Copy every line from the data below in which the string "stuff" can be found.

**Data entries**.

.....

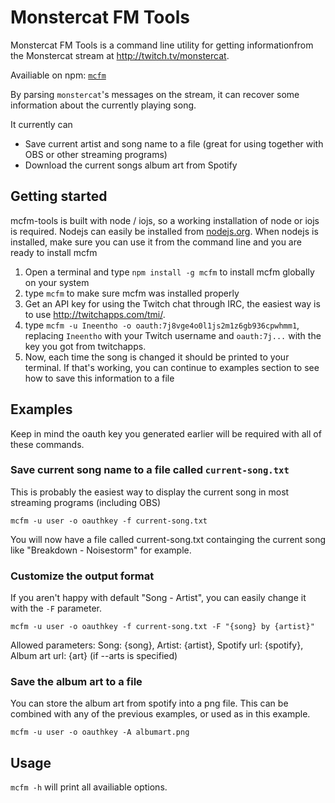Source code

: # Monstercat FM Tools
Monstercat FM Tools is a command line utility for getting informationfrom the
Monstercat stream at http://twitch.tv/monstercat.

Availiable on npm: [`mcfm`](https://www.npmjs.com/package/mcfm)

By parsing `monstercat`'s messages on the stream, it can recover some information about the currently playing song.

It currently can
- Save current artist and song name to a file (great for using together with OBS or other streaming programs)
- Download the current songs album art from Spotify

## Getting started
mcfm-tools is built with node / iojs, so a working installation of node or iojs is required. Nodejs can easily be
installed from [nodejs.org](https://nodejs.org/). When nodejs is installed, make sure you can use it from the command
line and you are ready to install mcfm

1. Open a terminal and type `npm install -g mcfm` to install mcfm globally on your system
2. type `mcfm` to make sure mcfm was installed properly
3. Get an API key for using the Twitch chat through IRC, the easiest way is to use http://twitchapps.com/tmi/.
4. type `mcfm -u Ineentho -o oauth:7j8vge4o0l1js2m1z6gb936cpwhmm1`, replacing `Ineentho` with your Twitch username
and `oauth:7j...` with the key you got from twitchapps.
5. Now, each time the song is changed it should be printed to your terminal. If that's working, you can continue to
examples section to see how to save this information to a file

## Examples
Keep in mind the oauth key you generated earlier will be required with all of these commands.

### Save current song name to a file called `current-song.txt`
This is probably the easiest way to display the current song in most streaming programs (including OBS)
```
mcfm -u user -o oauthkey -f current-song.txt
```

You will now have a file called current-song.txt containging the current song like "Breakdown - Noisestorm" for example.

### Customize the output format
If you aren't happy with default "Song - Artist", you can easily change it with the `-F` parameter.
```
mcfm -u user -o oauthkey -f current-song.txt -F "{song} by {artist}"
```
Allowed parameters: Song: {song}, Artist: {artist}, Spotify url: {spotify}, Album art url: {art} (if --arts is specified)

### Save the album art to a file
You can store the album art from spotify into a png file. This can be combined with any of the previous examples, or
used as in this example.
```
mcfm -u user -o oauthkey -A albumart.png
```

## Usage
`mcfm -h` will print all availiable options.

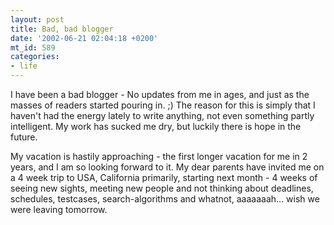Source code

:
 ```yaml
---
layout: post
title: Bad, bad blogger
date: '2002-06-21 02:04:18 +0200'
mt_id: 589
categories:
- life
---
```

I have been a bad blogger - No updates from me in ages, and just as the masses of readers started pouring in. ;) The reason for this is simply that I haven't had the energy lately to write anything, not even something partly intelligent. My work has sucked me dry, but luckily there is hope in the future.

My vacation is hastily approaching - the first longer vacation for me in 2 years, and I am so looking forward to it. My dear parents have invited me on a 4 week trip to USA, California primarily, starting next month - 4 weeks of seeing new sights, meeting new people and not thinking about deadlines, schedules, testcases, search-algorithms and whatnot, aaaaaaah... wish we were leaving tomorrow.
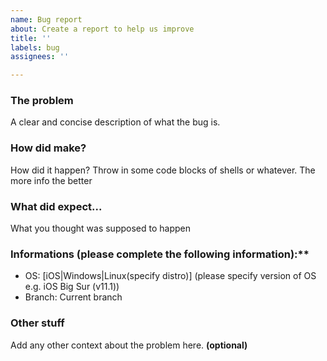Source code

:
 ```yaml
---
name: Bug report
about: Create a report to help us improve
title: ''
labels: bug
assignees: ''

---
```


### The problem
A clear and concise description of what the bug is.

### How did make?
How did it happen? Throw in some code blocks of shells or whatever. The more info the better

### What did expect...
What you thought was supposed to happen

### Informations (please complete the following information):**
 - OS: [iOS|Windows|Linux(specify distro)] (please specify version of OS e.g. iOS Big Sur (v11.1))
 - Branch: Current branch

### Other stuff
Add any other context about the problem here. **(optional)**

.....

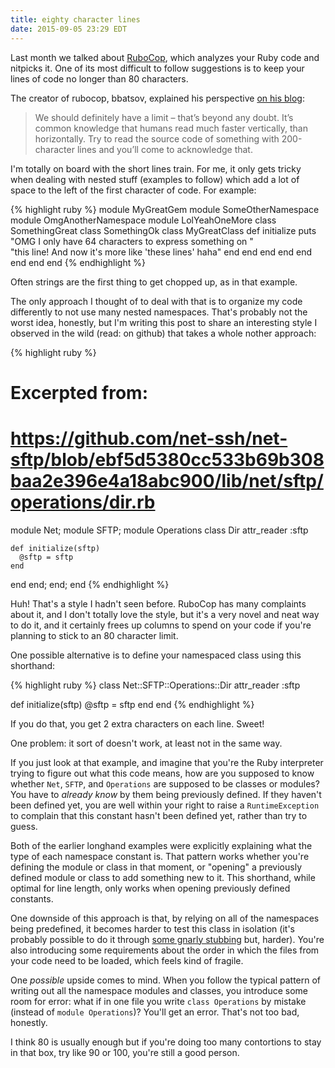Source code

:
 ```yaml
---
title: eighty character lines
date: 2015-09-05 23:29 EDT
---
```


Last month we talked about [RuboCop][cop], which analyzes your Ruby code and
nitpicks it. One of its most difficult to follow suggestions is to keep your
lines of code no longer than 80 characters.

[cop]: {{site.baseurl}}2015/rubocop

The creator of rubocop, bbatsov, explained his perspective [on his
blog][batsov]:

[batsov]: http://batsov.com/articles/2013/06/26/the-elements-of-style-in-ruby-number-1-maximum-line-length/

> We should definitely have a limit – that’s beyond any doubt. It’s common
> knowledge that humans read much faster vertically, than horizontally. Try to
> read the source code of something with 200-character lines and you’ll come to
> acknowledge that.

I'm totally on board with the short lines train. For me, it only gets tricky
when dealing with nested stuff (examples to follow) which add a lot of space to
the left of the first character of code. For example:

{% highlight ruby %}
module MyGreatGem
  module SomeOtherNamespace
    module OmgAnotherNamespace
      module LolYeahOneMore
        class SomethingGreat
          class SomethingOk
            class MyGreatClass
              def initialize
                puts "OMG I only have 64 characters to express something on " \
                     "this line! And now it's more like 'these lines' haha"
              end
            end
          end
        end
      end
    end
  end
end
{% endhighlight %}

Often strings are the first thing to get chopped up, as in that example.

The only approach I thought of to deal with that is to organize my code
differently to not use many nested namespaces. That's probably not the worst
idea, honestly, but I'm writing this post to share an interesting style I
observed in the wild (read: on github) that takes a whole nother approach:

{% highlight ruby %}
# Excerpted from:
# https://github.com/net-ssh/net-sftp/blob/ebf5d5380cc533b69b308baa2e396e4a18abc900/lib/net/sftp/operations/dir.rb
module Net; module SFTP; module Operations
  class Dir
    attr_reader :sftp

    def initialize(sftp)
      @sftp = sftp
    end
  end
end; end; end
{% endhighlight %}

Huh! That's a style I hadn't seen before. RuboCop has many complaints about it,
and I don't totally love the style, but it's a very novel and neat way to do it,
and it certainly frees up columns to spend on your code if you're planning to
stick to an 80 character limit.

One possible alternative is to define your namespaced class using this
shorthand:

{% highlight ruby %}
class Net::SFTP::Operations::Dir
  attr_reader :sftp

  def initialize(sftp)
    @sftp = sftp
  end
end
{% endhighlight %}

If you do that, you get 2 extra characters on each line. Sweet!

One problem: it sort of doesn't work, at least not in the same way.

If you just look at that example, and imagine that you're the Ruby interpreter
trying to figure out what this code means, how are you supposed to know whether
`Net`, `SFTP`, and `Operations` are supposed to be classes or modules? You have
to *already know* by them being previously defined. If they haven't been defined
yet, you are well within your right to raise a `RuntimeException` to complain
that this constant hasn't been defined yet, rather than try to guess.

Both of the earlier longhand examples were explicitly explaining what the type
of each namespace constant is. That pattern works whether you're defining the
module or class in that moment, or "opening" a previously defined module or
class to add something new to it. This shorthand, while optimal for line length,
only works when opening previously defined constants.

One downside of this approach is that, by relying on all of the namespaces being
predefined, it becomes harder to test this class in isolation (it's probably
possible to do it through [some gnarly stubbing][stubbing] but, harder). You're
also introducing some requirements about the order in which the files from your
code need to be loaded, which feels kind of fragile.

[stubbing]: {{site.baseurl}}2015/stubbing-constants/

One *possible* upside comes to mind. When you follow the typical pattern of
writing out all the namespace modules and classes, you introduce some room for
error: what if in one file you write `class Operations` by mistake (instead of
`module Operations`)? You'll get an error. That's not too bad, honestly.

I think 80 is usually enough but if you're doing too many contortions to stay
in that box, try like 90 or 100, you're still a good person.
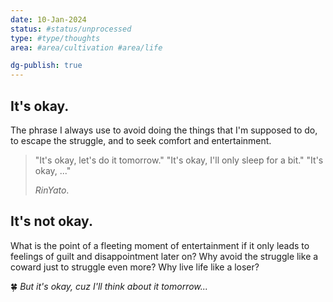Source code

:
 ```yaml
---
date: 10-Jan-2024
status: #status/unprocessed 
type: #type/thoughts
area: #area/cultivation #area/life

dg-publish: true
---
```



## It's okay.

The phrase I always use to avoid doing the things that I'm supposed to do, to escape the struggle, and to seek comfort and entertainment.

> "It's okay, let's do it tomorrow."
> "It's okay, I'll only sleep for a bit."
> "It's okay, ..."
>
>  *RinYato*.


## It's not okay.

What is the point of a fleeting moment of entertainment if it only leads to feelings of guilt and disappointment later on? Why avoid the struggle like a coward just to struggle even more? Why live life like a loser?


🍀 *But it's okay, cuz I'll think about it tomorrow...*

.....

**EXERCISE OUTPUT**.
### Other stuff
when dealing with nested stuff (examples to follow) which add a lot of space to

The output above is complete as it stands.